INFORMATION GIVEN

◆ ◆ ◆ ◆

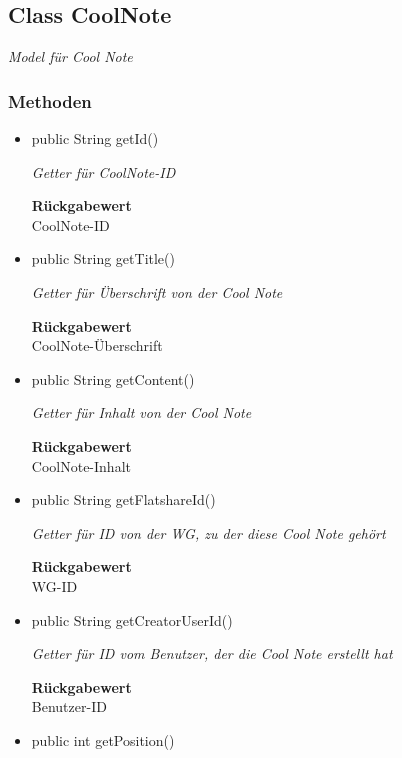 \documentclass[a4paper]{scrreprt}
\begin{document}
        \subsection{Class CoolNote}
        \textit{Model für Cool Note}
        \subsubsection{Methoden}
        \begin{itemize}
        	\item{public String getId()}
        	
        	\textit{Getter für CoolNote-ID}
        	
        	
        	
        	\textbf{Rückgabewert} \\
        	CoolNote-ID        \item{public String getTitle()}
        	
        	\textit{Getter für Überschrift von der Cool Note}
        	
        	
        	
        	\textbf{Rückgabewert} \\
        	CoolNote-Überschrift        \item{public String getContent()}
        	
        	\textit{Getter für Inhalt von der Cool Note}
        	
        	
        	
        	\textbf{Rückgabewert} \\
        	CoolNote-Inhalt        \item{public String getFlatshareId()}
        	
        	\textit{Getter für ID von der WG, zu der diese Cool Note gehört}
        	
        	
        	
        	\textbf{Rückgabewert} \\
        	WG-ID        \item{public String getCreatorUserId()}
        	
        	\textit{Getter für ID vom Benutzer, der die Cool Note erstellt hat}
        	
        	
        	
        	\textbf{Rückgabewert} \\
        	Benutzer-ID        \item{public int getPosition()}
        	

\end{itemize}
\end{document}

◆ ◆ ◆ ◆

WHAT TO PRODUCE
Reproduce only the lines above spanning from the line containing "für Überschrift von" through the line containing "für Inhalt von", word for word.

RESPONSE BELOW
        	\textit{Getter für Überschrift von der Cool Note}
        	
        	
        	
        	\textbf{Rückgabewert} \\
        	CoolNote-Überschrift        \item{public String getContent()}
        	
        	\textit{Getter für Inhalt von der Cool Note}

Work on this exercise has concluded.